Hacker News new | past | comments | ask | show | jobs | submit login
A JVM in Rust part 5 – Executing instructions (andreabergia.com)
98 points by andreabergia on Aug 28, 2023 | hide | past | favorite | 33 comments



Rust noob here so please be gentle - can someone explain why in `Vm<'a>` the lifetime is needed? I see that in tests, `Vm<'static>` gets created, presumably because there's nowhere to grab a better lifetime from? But if that's the case, would it be possible to express this in a different way? ISTM that Vm owns everything it needs, so is there a way to avoid bubbling the lifetime up?

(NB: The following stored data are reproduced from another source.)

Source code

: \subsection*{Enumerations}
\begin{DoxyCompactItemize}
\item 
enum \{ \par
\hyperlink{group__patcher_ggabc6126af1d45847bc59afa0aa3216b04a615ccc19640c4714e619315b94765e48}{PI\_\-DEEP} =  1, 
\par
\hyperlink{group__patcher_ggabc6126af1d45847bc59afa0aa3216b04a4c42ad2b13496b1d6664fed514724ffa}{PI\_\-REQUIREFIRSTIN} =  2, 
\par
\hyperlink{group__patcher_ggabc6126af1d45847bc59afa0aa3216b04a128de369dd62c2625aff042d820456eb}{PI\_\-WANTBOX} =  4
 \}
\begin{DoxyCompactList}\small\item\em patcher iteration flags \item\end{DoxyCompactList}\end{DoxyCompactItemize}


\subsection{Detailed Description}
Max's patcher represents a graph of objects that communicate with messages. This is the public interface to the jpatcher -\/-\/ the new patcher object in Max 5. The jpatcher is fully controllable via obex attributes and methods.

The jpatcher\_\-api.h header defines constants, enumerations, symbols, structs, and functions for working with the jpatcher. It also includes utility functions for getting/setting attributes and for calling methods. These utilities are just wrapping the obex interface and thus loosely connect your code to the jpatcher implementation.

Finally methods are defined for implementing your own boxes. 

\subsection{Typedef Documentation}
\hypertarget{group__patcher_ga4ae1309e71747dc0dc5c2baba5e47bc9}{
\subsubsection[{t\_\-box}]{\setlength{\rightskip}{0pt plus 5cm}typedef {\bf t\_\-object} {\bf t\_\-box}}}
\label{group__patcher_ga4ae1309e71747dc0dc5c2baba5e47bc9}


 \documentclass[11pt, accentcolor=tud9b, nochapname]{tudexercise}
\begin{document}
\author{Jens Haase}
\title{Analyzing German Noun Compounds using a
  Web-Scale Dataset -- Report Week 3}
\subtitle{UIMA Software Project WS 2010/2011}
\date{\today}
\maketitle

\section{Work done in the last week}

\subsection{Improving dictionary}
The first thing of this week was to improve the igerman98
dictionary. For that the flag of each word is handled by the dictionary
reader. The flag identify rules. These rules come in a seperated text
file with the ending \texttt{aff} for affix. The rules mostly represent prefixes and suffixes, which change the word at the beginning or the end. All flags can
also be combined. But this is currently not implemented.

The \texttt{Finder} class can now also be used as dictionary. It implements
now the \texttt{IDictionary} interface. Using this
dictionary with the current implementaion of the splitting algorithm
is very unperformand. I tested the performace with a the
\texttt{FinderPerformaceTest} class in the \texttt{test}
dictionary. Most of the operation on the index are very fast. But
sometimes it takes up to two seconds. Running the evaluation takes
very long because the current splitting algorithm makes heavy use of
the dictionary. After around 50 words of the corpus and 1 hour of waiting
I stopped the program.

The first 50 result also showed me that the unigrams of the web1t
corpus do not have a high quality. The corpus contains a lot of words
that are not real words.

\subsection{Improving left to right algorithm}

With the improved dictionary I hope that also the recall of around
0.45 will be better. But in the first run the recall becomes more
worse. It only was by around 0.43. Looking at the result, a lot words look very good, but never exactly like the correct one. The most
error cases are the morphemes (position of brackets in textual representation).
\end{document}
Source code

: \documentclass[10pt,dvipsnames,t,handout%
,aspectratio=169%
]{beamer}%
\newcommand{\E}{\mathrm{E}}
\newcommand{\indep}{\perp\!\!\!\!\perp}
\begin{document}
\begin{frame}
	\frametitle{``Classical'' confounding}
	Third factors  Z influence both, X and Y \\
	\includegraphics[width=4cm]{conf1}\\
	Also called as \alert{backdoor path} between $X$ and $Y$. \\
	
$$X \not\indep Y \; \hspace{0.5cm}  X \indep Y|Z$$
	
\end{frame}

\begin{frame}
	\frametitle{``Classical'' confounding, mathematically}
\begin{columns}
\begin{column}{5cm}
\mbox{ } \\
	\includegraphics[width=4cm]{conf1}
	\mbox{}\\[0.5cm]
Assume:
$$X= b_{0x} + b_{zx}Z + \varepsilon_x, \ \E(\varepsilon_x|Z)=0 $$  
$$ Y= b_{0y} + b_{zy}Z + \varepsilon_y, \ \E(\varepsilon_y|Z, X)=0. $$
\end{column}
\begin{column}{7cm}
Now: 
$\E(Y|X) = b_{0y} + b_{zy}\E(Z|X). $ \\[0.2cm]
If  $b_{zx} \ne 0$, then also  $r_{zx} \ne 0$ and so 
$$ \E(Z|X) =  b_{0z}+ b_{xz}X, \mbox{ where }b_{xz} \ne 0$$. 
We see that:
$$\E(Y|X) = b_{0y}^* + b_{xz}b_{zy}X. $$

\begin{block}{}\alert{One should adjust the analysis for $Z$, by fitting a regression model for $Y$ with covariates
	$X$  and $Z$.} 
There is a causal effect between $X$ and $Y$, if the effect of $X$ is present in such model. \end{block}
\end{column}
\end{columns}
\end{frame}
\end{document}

Similar question applies to ClassManager - it already owns all the classes (they are in an arena), so it looks like a lifetime is needed because there's no way to say "things live as long as ClassManager lives" w/o introducing the lifetime at `ClassManager<'a>` level...


The problem arises by the fact that `Class` needs to refer to other classes:

    pub struct Class<'a> {
        pub superclass: Option<ClassRef<'a>>,
    }
    pub type ClassRef<'a> = &'a Class<'a>;
Given that classes are managed by the arena, I know the reference will not be dangling thanks to the 'a lifetime.

Initially I had implemented this with raw pointers, without lifetimes, but then I switched to the reference because it felt more "idiomatic" and I had to put the lifetimes just about everywhere to make the compiler happy.

If there are better ways to do this, I would be really happy to learn, though!


For things like classes that aren't going to be created and destroyed quickly it likely is best to just use a Rc. Then you know it will be available and don't need to bother with lifetimes.

Of course there is a good chance that you will eventually want a VM-scoped lifetime for something else so maybe it is best to just start now.


Yeah, I think I understand why you had to write it this way, but the fact that this lifetime needs to be bubbled up so far up is really non-intuitive to me.

> If there are better ways to do this, I would be really happy to learn, though!

Me, too. :) I find myself limited by my way of thinking here, coming from C++ ("I _know_ it lives long enough, why don't you let me express this?").


Agreed, it _is_ annoying. It bubbles up everywhere and it feels like "something to silence the compiler" more than "something to express the safety of the code", as other people have pointed out.


The better way to do this is to use an indexing arena such as `slotmap` or `generational-arena`, so `ClassRef` is not actually a memory pointer to anything but can still be looked up in the context of the class collection. Or, if you never need to remove any values, you can use Vec as your arena and usize as your key.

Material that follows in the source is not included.